Preventive healthcare for young children: A systematic review of interventions in primary care

Preventive Medicine
Volume 99, Pages 1-332 (June 2017)
http://www.sciencedirect.com/science/journal/00917435/99

Review Article
Preventive healthcare for young children: A systematic review of interventions in primary care
Pages 236-250
Karyn E Alexander, Bianca Brijnath, Ruby Biezen, Kerry Hampton, Danielle Mazza
Abstract
High rates of preventable health problems amongst children in economically developed countries have prompted governments to seek pathways for early intervention. We systematically reviewed the literature to discover what primary care-targeted interventions increased preventive healthcare (e.g. review child development, growth, vision screening, social-emotional health) for preschool children, excluding vaccinations. MEDLINE, EMBASE, CINAHL, and Cochrane databases were searched for published intervention studies, between years 2000 and 2014, which reflected preventive health activities for preschool children, delivered by health practitioners.

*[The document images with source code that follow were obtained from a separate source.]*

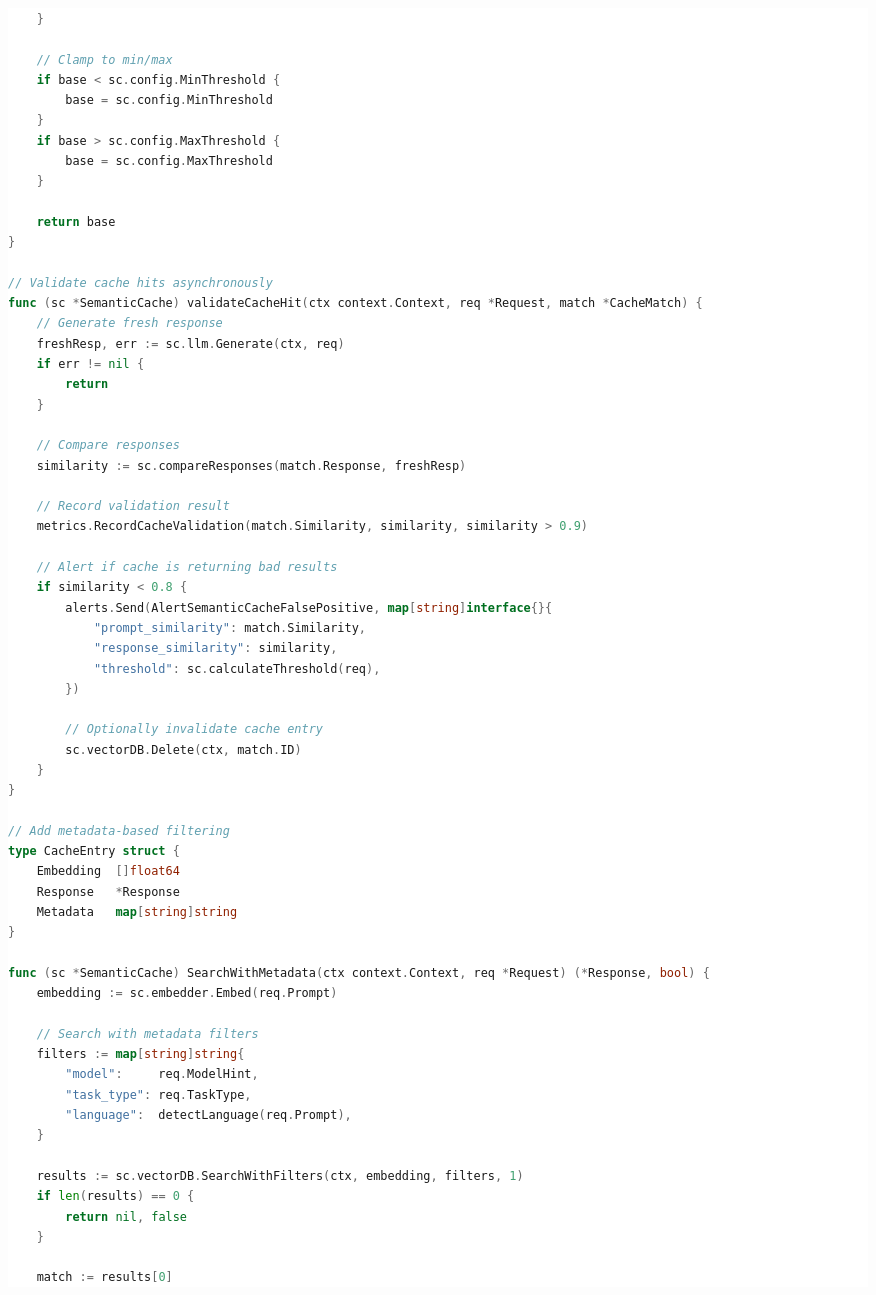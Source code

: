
 ```go
    }
    
    // Clamp to min/max
    if base < sc.config.MinThreshold {
        base = sc.config.MinThreshold
    }
    if base > sc.config.MaxThreshold {
        base = sc.config.MaxThreshold
    }
    
    return base
}

// Validate cache hits asynchronously
func (sc *SemanticCache) validateCacheHit(ctx context.Context, req *Request, match *CacheMatch) {
    // Generate fresh response
    freshResp, err := sc.llm.Generate(ctx, req)
    if err != nil {
        return
    }
    
    // Compare responses
    similarity := sc.compareResponses(match.Response, freshResp)
    
    // Record validation result
    metrics.RecordCacheValidation(match.Similarity, similarity, similarity > 0.9)
    
    // Alert if cache is returning bad results
    if similarity < 0.8 {
        alerts.Send(AlertSemanticCacheFalsePositive, map[string]interface{}{
            "prompt_similarity": match.Similarity,
            "response_similarity": similarity,
            "threshold": sc.calculateThreshold(req),
        })
        
        // Optionally invalidate cache entry
        sc.vectorDB.Delete(ctx, match.ID)
    }
}

// Add metadata-based filtering
type CacheEntry struct {
    Embedding  []float64
    Response   *Response
    Metadata   map[string]string
}

func (sc *SemanticCache) SearchWithMetadata(ctx context.Context, req *Request) (*Response, bool) {
    embedding := sc.embedder.Embed(req.Prompt)
    
    // Search with metadata filters
    filters := map[string]string{
        "model":     req.ModelHint,
        "task_type": req.TaskType,
        "language":  detectLanguage(req.Prompt),
    }
    
    results := sc.vectorDB.SearchWithFilters(ctx, embedding, filters, 1)
    if len(results) == 0 {
        return nil, false
    }
    
    match := results[0]
```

Analysis included an assessment of study quality and the primary outcome measures employed. Of the 743 titles retrieved, 29 individual studies were selected, all originating from the United States. Twenty-four studies employed complex, multifaceted interventions and only two were rated high quality. Twelve studies addressed childhood overweight and 11 targeted general health and development. Most interventions reported outcomes that increased rates of screening, recording and recognition of health risks. Only six studies followed up children post-intervention, noting low referral rates by health practitioners and poor follow-through by parents and no study demonstrated clear health benefits for children. Preliminary evidence suggests that multi-component interventions, that combine training of health practitioners and office staff with modification of the physical environment and/or practice support, may be more effective than single component interventions. Quality Improvement interventions have been extensively replicated but their success may have relied on factors beyond the confines of individual or practice-led behaviour. This research reinforces the need for high quality studies of pediatric health assessments with the inclusion of clinical end-points.